- What to produce -
Give back, word for word, the lines in the listing below from the one holding "Bitmap format is" down to the one holding "calculate weights", both ends included.
-*-*-
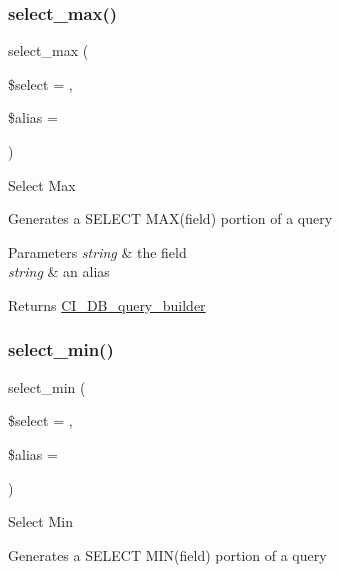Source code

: \subsubsection{\texorpdfstring{select\+\_\+max()}{select\_max()}}
{\footnotesize\ttfamily select\+\_\+max (\begin{DoxyParamCaption}\item[{}]{\$select = {\ttfamily \textquotesingle{}\textquotesingle{}},  }\item[{}]{\$alias = {\ttfamily \textquotesingle{}\textquotesingle{}} }\end{DoxyParamCaption})}

Select Max

Generates a S\+E\+L\+E\+CT M\+A\+X(field) portion of a query


\begin{DoxyParams}{Parameters}
{\em string} & the field \\
\hline
{\em string} & an alias \\
\hline
\end{DoxyParams}
\begin{DoxyReturn}{Returns}
\mbox{\hyperlink{class_c_i___d_b__query__builder}{C\+I\+\_\+\+D\+B\+\_\+query\+\_\+builder}} 
\end{DoxyReturn}
\mbox{\label{class_c_i___d_b__query__builder_ab8cf650dd779435da91d6f50bf082528}} 
\subsubsection{\texorpdfstring{select\+\_\+min()}{select\_min()}}
{\footnotesize\ttfamily select\+\_\+min (\begin{DoxyParamCaption}\item[{}]{\$select = {\ttfamily \textquotesingle{}\textquotesingle{}},  }\item[{}]{\$alias = {\ttfamily \textquotesingle{}\textquotesingle{}} }\end{DoxyParamCaption})}

Select Min

Generates a S\+E\+L\+E\+CT M\+I\+N(field) portion of a query


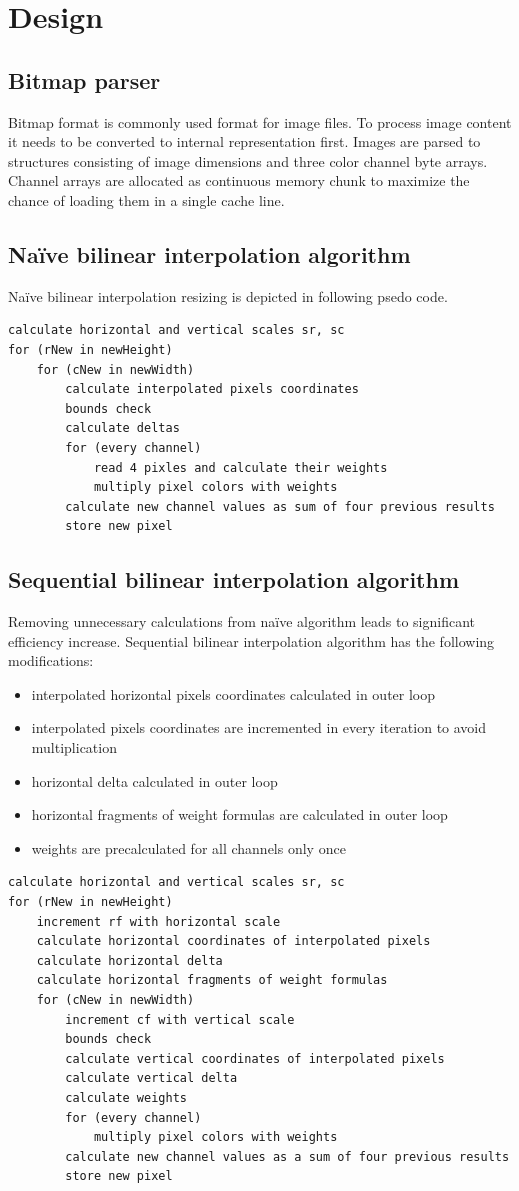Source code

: \documentclass{article}
\begin{document}
\section{Design}
\subsection{Bitmap parser}
Bitmap format is commonly used format for image files. To process image content it needs to be
converted to internal representation first. Images are parsed to structures consisting of
image dimensions and three color channel byte arrays. Channel arrays are allocated as continuous
memory chunk to maximize the chance of loading them in a single cache line.
\subsection{Na\"ive bilinear interpolation algorithm}
Na\"ive bilinear interpolation resizing is depicted in following psedo code.
\begin{lstlisting}
calculate horizontal and vertical scales sr, sc
for (rNew in newHeight)
    for (cNew in newWidth)
        calculate interpolated pixels coordinates
        bounds check
        calculate deltas
        for (every channel)
            read 4 pixles and calculate their weights
            multiply pixel colors with weights
        calculate new channel values as sum of four previous results
        store new pixel
\end{lstlisting}
\newpage
\subsection{Sequential bilinear interpolation algorithm}
Removing unnecessary calculations from na\"ive algorithm leads to significant efficiency increase.
Sequential bilinear interpolation algorithm has the following modifications:
\begin{itemize}
    \item interpolated horizontal pixels coordinates calculated in outer loop
    \item interpolated pixels coordinates are incremented in every iteration to avoid multiplication
    \item horizontal delta calculated in outer loop
    \item horizontal fragments of weight formulas are calculated in outer loop
    \item weights are precalculated for all channels only once
\end{itemize}
\begin{lstlisting}
calculate horizontal and vertical scales sr, sc
for (rNew in newHeight)
    increment rf with horizontal scale
    calculate horizontal coordinates of interpolated pixels
    calculate horizontal delta
    calculate horizontal fragments of weight formulas
    for (cNew in newWidth)
        increment cf with vertical scale
        bounds check
        calculate vertical coordinates of interpolated pixels
        calculate vertical delta
        calculate weights
        for (every channel)
            multiply pixel colors with weights
        calculate new channel values as a sum of four previous results
        store new pixel
\end{lstlisting}
\end{document}
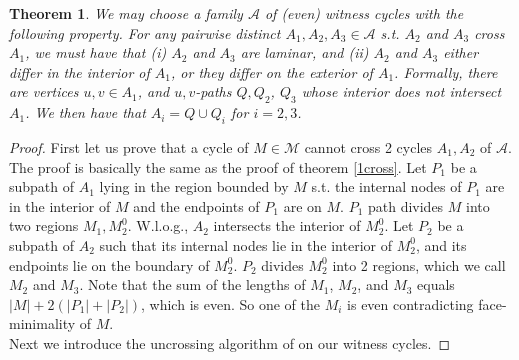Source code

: \documentclass[letterpaper,11pt]{article}
\newtheorem{theorem}{Theorem}[section]
\newcommand{\0}{\mathbb{0}}
\newcommand{\1}{\mathbb{1}}
\begin{document}
\begin{theorem} \label{laminar witness}
We may choose a family $\mathcal{A}$ of (even) witness cycles with the following property.
For any pairwise distinct $A_1, A_2, A_3 \in \mathcal{A}$ s.t. $A_2$ and $A_3$ cross $A_1$, we must have that (i) $A_2$ and $A_3$ are laminar, and (ii) $A_2$ and $A_3$ either differ in the interior of $A_1$, or they differ on the exterior of $A_1$.
Formally, there are vertices $u,v \in A_1$, and $u,v$-paths $Q,Q_2$, $Q_3$ whose interior does not intersect $A_1$. We then have that $A_i = Q \cup Q_i$ for $i=2,3$.
\end{theorem} 

\begin{proof}
First let us prove that a cycle of $M \in \mathcal{M} $ cannot cross 2 cycles $A_1 , A_2$ of $\mathcal{A}  $. The proof is basically the same as the proof of theorem \ref{1cross}. Let $P_1$ 
be a subpath of $A_1$ 
lying in the region bounded by $M$ s.t. the internal nodes of $P_1$ are in the interior of $M$ and the endpoints of $P_1$ are on $M$. $P_1$ path divides $M$ into two regions $M_1, M^0_2 $. W.l.o.g.,  $A_2$ intersects the interior of $M^0_2$. Let $P_2$ be a subpath of $A_2$ such that its internal nodes lie in the interior of $M^0_2$, and its endpoints lie on the boundary of $M^0_2$.  $P_2$ divides $M^0_2$ into 2 regions, which we call $M_2$ and $M_3$. Note that the sum of the lengths of $M_1$, $M_2$, and $M_3$ equals $|M| +2(|P_1|+|P_2|)$, which is even. So one of the $M_i$ is even contradicting face-minimality of $M$.\\
%
Next we introduce the uncrossing algorithm of \cite{GW98} on our witness cycles. %

\end{proof}
\end{document}
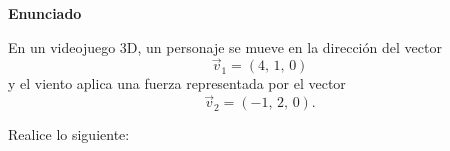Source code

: 
\begin{center}
\colorbox{gray!10}{\parbox{0.95\textwidth}{
\vspace{0.3cm}
\centering
\textbf{\large Enunciado}
\vspace{0.2cm}

\begin{minipage}{0.9\textwidth}
En un videojuego 3D, un personaje se mueve en la dirección del vector
\[ \vec v_1 = (4,\,1,\,0) \]
y el viento aplica una fuerza representada por el vector
\[ \vec v_2 = (-1,\,2,\,0). \]
\end{minipage}
\vspace{0.3cm}
}}
\end{center}

\vspace{0.5em}
\noindent Realice lo siguiente:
-*-*-
- Answer to the exercise -
Bitmap format is commonly used format for image files. To process image content it needs to be
converted to internal representation first. Images are parsed to structures consisting of
image dimensions and three color channel byte arrays. Channel arrays are allocated as continuous
memory chunk to maximize the chance of loading them in a single cache line.
\subsection{Na\"ive bilinear interpolation algorithm}
Na\"ive bilinear interpolation resizing is depicted in following psedo code.
\begin{lstlisting}
calculate horizontal and vertical scales sr, sc
for (rNew in newHeight)
    for (cNew in newWidth)
        calculate interpolated pixels coordinates
        bounds check
        calculate deltas
        for (every channel)
            read 4 pixles and calculate their weights
            multiply pixel colors with weights
        calculate new channel values as sum of four previous results
        store new pixel
\end{lstlisting}
\newpage
\subsection{Sequential bilinear interpolation algorithm}
Removing unnecessary calculations from na\"ive algorithm leads to significant efficiency increase.
Sequential bilinear interpolation algorithm has the following modifications:
\begin{itemize}
    \item interpolated horizontal pixels coordinates calculated in outer loop
    \item interpolated pixels coordinates are incremented in every iteration to avoid multiplication
    \item horizontal delta calculated in outer loop
    \item horizontal fragments of weight formulas are calculated in outer loop
    \item weights are precalculated for all channels only once
\end{itemize}
\begin{lstlisting}
calculate horizontal and vertical scales sr, sc
for (rNew in newHeight)
    increment rf with horizontal scale
    calculate horizontal coordinates of interpolated pixels
    calculate horizontal delta
    calculate horizontal fragments of weight formulas
    for (cNew in newWidth)
        increment cf with vertical scale
        bounds check
        calculate vertical coordinates of interpolated pixels
        calculate vertical delta
        calculate weights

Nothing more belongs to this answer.